» WORK TO BE COMPLETED: Where the line containing "- [osTicket: Prerequisites" appears, end the copy there, keeping that line; start from the first line of the entries, copy exactly, and omit pictures.

» DATA FOR REVIEW:

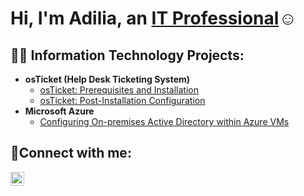 <h1>Hi, I'm Adilia, an <a href="https://linkedin.com/in/adilia-arana-50038634b
">IT Professional</a>☺</h1>

<h2>👨‍💻 Information Technology Projects:</h2>

- <b>osTicket (Help Desk Ticketing System)</b>
  - [osTicket: Prerequisites and Installation](https://github.com/AdiliaEsmeArana/osticket-prereqs)
  - [osTicket: Post-Installation Configuration](https://github.com/AdiliaEsmeArana/post-install-config)
- <b>Microsoft Azure</b>
  - [Configuring On-premises Active Directory within Azure VMs](https://github.com/AdiliaEsmeArana/configure-ad)

<h2>🤳Connect with me:</h2>


[<img align="left" alt="Adilia | LinkedIn" width="22px" src="https://cdn.jsdelivr.net/npm/simple-icons@v3/icons/linkedin.svg" />][linkedin]

[linkedin]: https://linkedin.com/in/adilia-arana-50038634b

» TASK RESULT:
 <h1>Hi, I'm Adilia, an <a href="https://linkedin.com/in/adilia-arana-50038634b
">IT Professional</a>☺</h1>

<h2>👨‍💻 Information Technology Projects:</h2>

- <b>osTicket (Help Desk Ticketing System)</b>
  - [osTicket: Prerequisites and Installation](https://github.com/AdiliaEsmeArana/osticket-prereqs)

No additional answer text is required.